Brainiac On Banjo #088: With Respect To An Old Friend

“Yes: I am a dreamer. For a dreamer is one who can only find his way by moonlight, and his punishment is that he sees the dawn before the rest of the world.”
― Oscar Wilde, The Critic as Artist

Let me tell you, writing obits and remembrances of old and dear friends is hard work, but after a few decades it gets a great deal worse. So, please forgive me that, this time, I’m going to start out with a Fun Fact about Denny O’Neil.

He had an extra sinus. Really; we’ve got eight, but Denny had nine.

Growing up in the St. Louis / Cape Girardeau humidity, Denny had a hard time getting enough oxygen. This might very well have had an enduring impact on his heart. So the doctors (I presume) drilled him an additional sinus cavity. I don’t think they do that so much anymore, but, hey, Denny breathed like a sumbytch.

When I started at DC Comics in 1976, my office was next to Denny’s. I had been deeply impressed by his writing since Charlton Premiere #2, 1967 – “Children of Doom” showed me a completely different way of looking at allegorical science-fiction in comics. I had never heard of a comics writer named “Sergius O’Shaugnessy” but I was aware of a Norman Mailer character with the same name, in a short story published in 1959. Glomming the reference was pretty damn cool. I kept an eye out for his work, and by the time the Dennis J. O’Neil by-line popped up I was a devoted follower.

And now I had an office next to his? That was breathtaking. Denny and I each left the company in 1978, and we both returned at the beginning of 1986. DC had a large office at the end of a tributary hallway, complete with a couch, and both became ours. Given that we each had a significant background in political activism, it’s kind of weird that we rarely talked politics. We did loathe the same people, so I guess there wasn’t all that much to discuss. “Hey, Reagan sucks, huh?” “Yup.”

However, we did deploy that couch for about three years to plot The Question, a series for which I remain very proud. That project required a bit more effort from us all — Tatiana Wood was our color artist, and she and I would go through every page of Denys Cowan’s magnificent artwork along with Denny’s scripts, panel by panel, because she always kept her eye on the subtext. I think it showed in everybody’s work, and even if I didn’t get a couple of great friendships out of the deal I would still think of The Question as one of my grandchildren.

I also edited Denny’s weekly column over at ComicMix, and that was a whole different challenge. I believe that, among our many columnists, he alone also went to journalism school — we both had that experience years before it was reduced to a Ponzi scheme. But Denny, like most J-school victims, learned the Associated Press style guide. Being a Chicagoan, I learned the rules of the word from the University of Chicago’s “Chicago Manual of Style.” This could have led to conflicts that would make soldiers in the middle east scream “lighten up,” but it was the source of a lot of killer good natured baiting for the two of us. You see, unlike me, Denny was a gentleman.

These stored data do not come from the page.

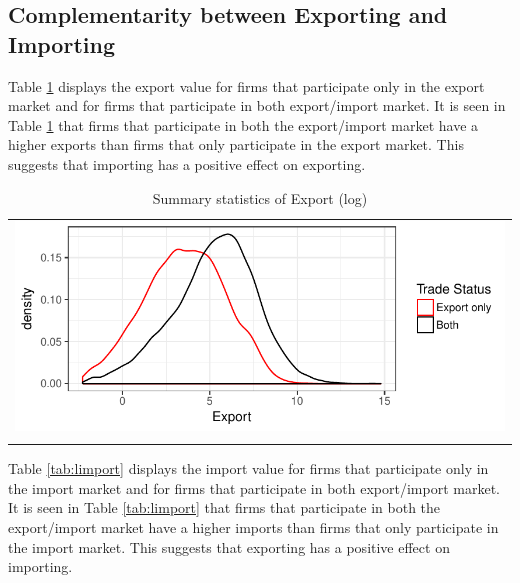 \documentclass[11pt]{article}
\begin{document}
\subsection{Complementarity between Exporting and Importing}
Table \ref{tab:lexport} displays the export value for firms that participate only in the
export market and for firms that participate in both export/import
market. 
It is seen in Table \ref{tab:lexport} that firms that participate in both the
export/import market have a higher exports than firms that only
participate in the export market. This suggests that importing has a
positive effect on exporting.   
\begin{center}
\begin{table}[htp]
\caption{Summary statistics of Export (log)}
\label{tab:lexport}
\begin{tabular}{c}
 \includegraphics{./PICS/denslexport.pdf}   \\ 
   \\  
\end{tabular}
\end{table}
\end{center}
Table \ref{tab:limport} displays the import value for firms that participate only in the
import market and for firms that participate in both export/import
market. 
It is seen in Table \ref{tab:limport} that firms that participate in both the
export/import market have a higher imports than firms that only
participate in the import market. This suggests that exporting has a
positive effect on importing.  
\end{document}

He was a lot more than simply a gentleman. In addition to being a very good writer and, in my opinion, one of the very best writers ever to grace the four-color pamphlet, Denny O’Neil was a class act in every sense of the term. In conversation with Denny and others I would often feel the ambiance of the hallowed literary salons of the 1930s. In fact, that atmosphere has been recreated annually at Martha Thomases’ annual Hanukkah donut party.

Denny, back in the day. Painting by Mark Wheatley. © 2020 All Rights Reserved.

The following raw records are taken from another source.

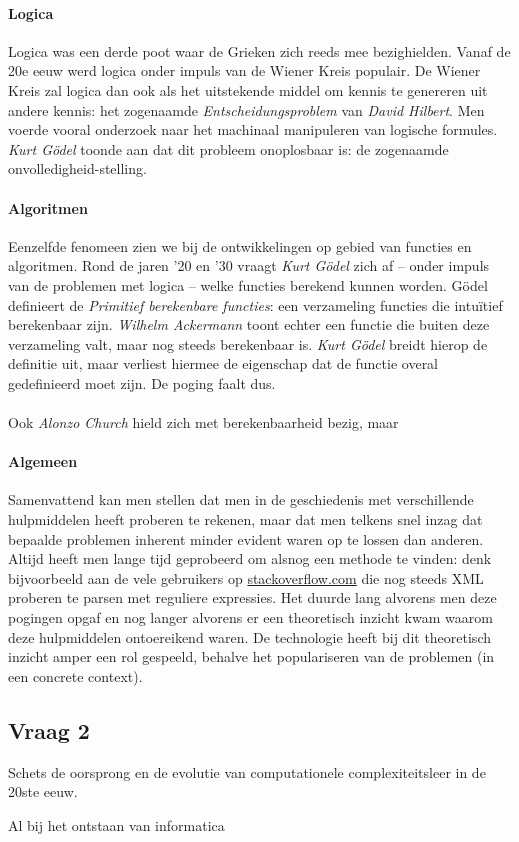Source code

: \documentclass[../main.tex]{subfiles}
\begin{document}
\begin{solution}
\paragraph{Logica}
Logica was een derde poot waar de Grieken zich reeds mee bezighielden. Vanaf de
20e eeuw werd logica onder impuls van de Wiener Kreis populair. De Wiener Kreis
zal logica dan ook als het uitstekende middel om kennis te genereren uit andere kennis:
het zogenaamde \emph{Entscheidungsproblem} van \emph{David Hilbert}.
Men voerde vooral onderzoek naar het machinaal manipuleren van logische formules.
\emph{Kurt G\"odel} toonde aan dat dit probleem onoplosbaar is: de zogenaamde
onvolledigheid-stelling.

\paragraph{Algoritmen}
Eenzelfde fenomeen zien we bij de ontwikkelingen op gebied van functies en algoritmen.
Rond de jaren '20 en '30 vraagt \emph{Kurt G\"odel} zich af -- onder impuls
van de problemen met logica -- welke functies berekend kunnen worden. G\"odel
definieert de \emph{Primitief berekenbare functies}: een verzameling functies
die intu\"itief berekenbaar zijn. \emph{Wilhelm Ackermann} toont echter een functie
die buiten deze verzameling valt, maar nog steeds berekenbaar is. \emph{Kurt G\"odel}
breidt hierop de definitie uit, maar verliest hiermee de eigenschap dat de functie
overal gedefinieerd moet zijn. De poging faalt dus.

\paragraph{}
Ook \emph{Alonzo Church} hield zich met berekenbaarheid bezig, maar 

\paragraph{Algemeen}
Samenvattend kan men stellen dat men in de geschiedenis met verschillende hulpmiddelen
heeft proberen te rekenen, maar dat men telkens snel inzag dat bepaalde problemen
inherent minder evident waren op te lossen dan anderen. Altijd heeft men lange
tijd geprobeerd om alsnog een methode te vinden: denk bijvoorbeeld aan de vele
gebruikers op \url{stackoverflow.com} die nog steeds XML proberen te parsen met
reguliere expressies. Het duurde lang alvorens men deze pogingen opgaf en nog
langer alvorens er een theoretisch inzicht kwam waarom deze hulpmiddelen ontoereikend
waren. De technologie heeft bij dit theoretisch inzicht amper een rol gespeeld,
behalve het populariseren van de problemen (in een concrete context).
\end{solution}


\subsection{Vraag 2}
\begin{question}
Schets de oorsprong en de evolutie van computationele complexiteitsleer in de 20ste
eeuw.
\end{question}
\begin{solution}
Al bij het ontstaan van informatica
\end{solution}
\end{document}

I’m going to step out onto the apron to explain that her much-honored party was not a religious event, and there is no such prescribed confection as a “Hanukkah donut,” although there should be. The party is a gathering of mostly comics people with a bunch of pacifists tossed in, as well as a few “normal” people… more or less. The donuts are great, the sammiches are wonderful, but the conversation is even better. Martha’s party is the type of place where Langston Hughes might have discussed Steve Englehart’s Silver Surfer run with Larry Hama.

Of course, as everybody’s father has said, none of us are getting any younger. Each year that party gets a little bit smaller. Covid concerns aside, I hope Martha holds it again this year. It should be held in Denny’s honor.

I wish everybody could have a friend and a mentor like Denny O’Neil. This planet would make a lot more sense. I am so damn lucky to have had him in my life.